Asimismo, aseveró que no habrá más impunidad y que se garantizará la justicia ante los delitos contra la intolerancia, la violación de los derechos humanos y contra la Madre Tierra.

«La justicia debe ser verdaderamente independiente, pongamos fin a la intolerancia y a la violación de los derechos humanos y de nuestra Madre Tierra. El nuevo tiempo significa escuchar el mensaje de nuestros pueblos y sanar heridas», agregó.

A continuación las frases más impactantes del discurso de Choquehuanca:

Comparto nuestro pensamiento. Es una obligación comunicarnos y dialogar. Es un principio del Vivir Bien. Los pueblos de las culturas milenarias y de la vida mantenemos nuestros orígenes desde el amanecer de los tiempos.

Los hijos hemos heredado una cultura milenaria que comprende que todo está interrelacionado, que nada está dividido, que nada está fuera. Por eso nos dicen que todos vayamos juntos y nadie se quede atrás. Que todos tengan todo.

Que el bienestar de todos es el bienestar de uno mismo, que ayudar es motivo de crecer, que renunciar en beneficio del otro nos hace sentir fortalecidos. Unirnos y reconocernos en el todo es el camino del ayer, hoy, mañana y siempre.

Ayllu no solo es una organización de sociedad, sino es un sistema de organización de vida de todos los seres, de todo lo que existe y fluye en equilibrio en nuestro planeta o Madre Tierra.

El pensamiento originario fue sistemáticamente sometido al pensamiento colonial. Mas no lograron apagarnos, estamos vivos. Somos de Tiwanaku, somos fuertes y como la piedra, somos k’ala wawa.

Todos los pueblos somos de la cultura de la vida que despertamos nuestro larama. Larama es igual a rebelde con sabiduría. Hoy Bolivia y el mundo vive una transición que se repite cada 2.000.

Vivimos un nuevo sol y una nueva expresión en el lenguaje de la vida, donde la empatía y el bien del otro sustituyen al individualismo egoísta, un tiempo donde los bolivianos nos miremos iguales. Unidos valemos más.

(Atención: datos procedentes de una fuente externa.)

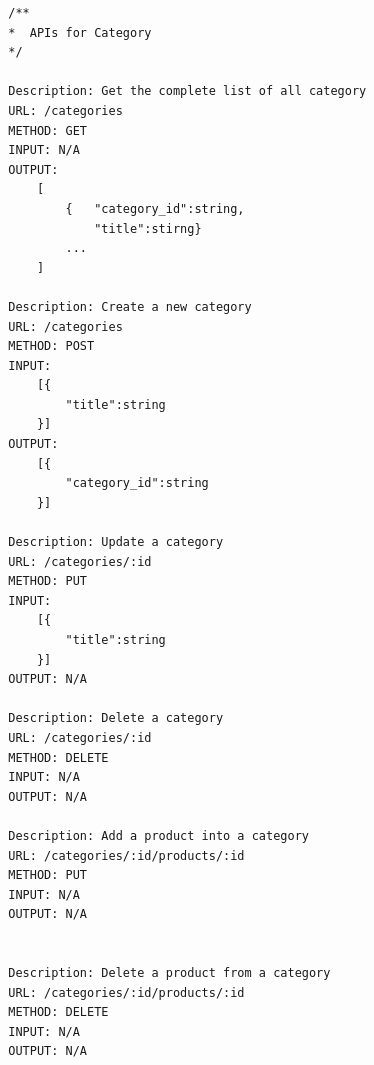 \documentclass[12pt]{article}
\begin{document}
\begin{verbatim}
        /**
        *  APIs for Category
        */

        Description: Get the complete list of all category
        URL: /categories
        METHOD: GET
        INPUT: N/A
        OUTPUT: 
            [
                {   "category_id":string,
                    "title":stirng}
                ...
            ]

        Description: Create a new category
        URL: /categories
        METHOD: POST
        INPUT: 
            [{
                "title":string
            }]
        OUTPUT: 
            [{
                "category_id":string
            }]

        Description: Update a category
        URL: /categories/:id
        METHOD: PUT
        INPUT: 
            [{
                "title":string
            }]
        OUTPUT: N/A

        Description: Delete a category
        URL: /categories/:id
        METHOD: DELETE
        INPUT: N/A
        OUTPUT: N/A

        Description: Add a product into a category
        URL: /categories/:id/products/:id
        METHOD: PUT
        INPUT: N/A
        OUTPUT: N/A


        Description: Delete a product from a category
        URL: /categories/:id/products/:id
        METHOD: DELETE
        INPUT: N/A
        OUTPUT: N/A
        
    \end{verbatim}
\end{document}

No se consiguió cambiar la naturaleza del poder, pero el poder logró distorsionar la mente de los políticos. El poder puede corromper y es muy difícil modificar la naturaleza del poder, pero es un desafío que sumiremos.

Los bolivianos debemos superar la división, el odio, el racismo, la discriminación entre nosotros. Ya no más persecución a la libertad de expresión y judicialización de la política. Ya no más abuso de poder, el poder debe ser para ayudar.

La justicia debe ser verdaderamente independiente, pongamos fin a la intolerancia y a la violación de los derechos humanos y de nuestra Madre Tierra. El nuevo tiempo significa escuchar el mensaje de nuestros pueblos y sanar heridas.